For Ryan, it's hard to imagine how the two travel patterns would not conflict.
Now, let's turn the page.
There's almost nothing about Ryan's conundrum that Americans haven't heard before. In fact, work-life balance is about two days away from joining the list of arguably meaningless cliches. More than a few public figures — particularly lawmakers — have used the old "resigning to spend more time with my family" excuse for bowing out of some political race or office. Oftentimes, the excuse seems dubious.
And most of Ryan's own House colleagues seemed to have all but dismissed his family life concerns. Look closely at all those stories about which lawmaker has said what to Ryan to convince him to take the job. Not many have bothered to share a thought — at least in print — on how one might be speaker and a good father to three young children. Translation: Ryan should be more like them. He should leave the bulk of family responsibilities and relationship-building to his wife or the hired help a rising career can buy.
The truth is, there's almost nothing about Ryan's dilemma that many working parents don't know. The real and important difference here is that this time, this is a conversation that is kind of, sort of, being had about a man.
Let's admit at least this much: The way we think and talk about family life and work generally stays in some well-known territory.
First, there's child-care costs. For a middle-income family with a child born in 2013, feeding, clothing, educating and caring for that child into adulthood will cost over $300,000. That's after inflation. The figure is $241,080 before it. But lest anyone comfort themselves with the idea that we must be talking about the cost of raising a family in a big, glamorous city or a childhood with all manner of lessons and camps and enrichment activities, check out and use this useful government calculator. It's digital birth control. For real.
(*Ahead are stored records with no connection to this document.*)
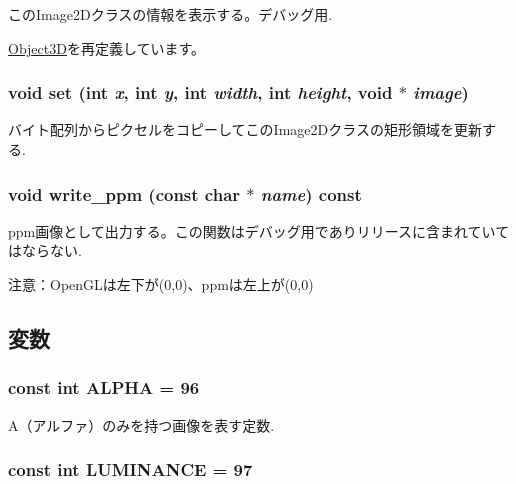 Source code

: このImage2Dクラスの情報を表示する。デバッグ用. 

\hyperlink{classm3g_1_1Object3D_6fea17fa1532df3794f8cb39cb4f911f}{Object3D}を再定義しています。\hypertarget{classm3g_1_1Image2D_fe9ef1abefb9e92b38687e27c9004bdc}{
\subsubsection[{set}]{\setlength{\rightskip}{0pt plus 5cm}void set (int {\em x}, \/  int {\em y}, \/  int {\em width}, \/  int {\em height}, \/  void $\ast$ {\em image})}}
\label{classm3g_1_1Image2D_fe9ef1abefb9e92b38687e27c9004bdc}


バイト配列からピクセルをコピーしてこのImage2Dクラスの矩形領域を更新する. \hypertarget{classm3g_1_1Image2D_6ec48e0681b8805c75ecadf4ba4a40cb}{
\subsubsection[{write\_\-ppm}]{\setlength{\rightskip}{0pt plus 5cm}void write\_\-ppm (const char $\ast$ {\em name}) const}}
\label{classm3g_1_1Image2D_6ec48e0681b8805c75ecadf4ba4a40cb}


ppm画像として出力する。この関数はデバッグ用でありリリースに含まれていてはならない.

注意：OpenGLは左下が(0,0)、ppmは左上が(0,0) 

\subsection{変数}
\hypertarget{classm3g_1_1Image2D_417581fcde4067111f47320edb2aa378}{
\subsubsection[{ALPHA}]{\setlength{\rightskip}{0pt plus 5cm}const int {\bf ALPHA} = 96}}
\label{classm3g_1_1Image2D_417581fcde4067111f47320edb2aa378}


A（アルファ）のみを持つ画像を表す定数. \hypertarget{classm3g_1_1Image2D_3cf02f5117269e8ff112cbf5ecb790cd}{
\subsubsection[{LUMINANCE}]{\setlength{\rightskip}{0pt plus 5cm}const int {\bf LUMINANCE} = 97}}
\label{classm3g_1_1Image2D_3cf02f5117269e8ff112cbf5ecb790cd}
Here's just a taste. Check out the full report here.
But that math often leads to the second topic America likes to cover on the occasion that family and work responsibilities are discussed. This is the one where people ask in the most obtuse fashion possible why so many mothers are leaving or have left the workforce (43 percent) and what on Earth can be done about it.
The answer is beyond simple. Most women still make less than men. That's especially true for mothers. And when those who have a different-sex partner or husband sit down and do the math on child care costs and all the other items in that graphic above (we strongly suggest you check out the full thing), for some, work stops making much immediate financial sense.
When all else fails, there's the inevitable trend story or I-know-a guy-who-knows-a-guy dinner discussion about the virtual sprinkle of men who have become stay-at-home dads. This group may be on its way to becoming a small puddle. But let's not pretend that the stay-at-home dads (a large share of which are, despite the content of most of most of those trend stories, black) have become common. They are important but remain relatively rare.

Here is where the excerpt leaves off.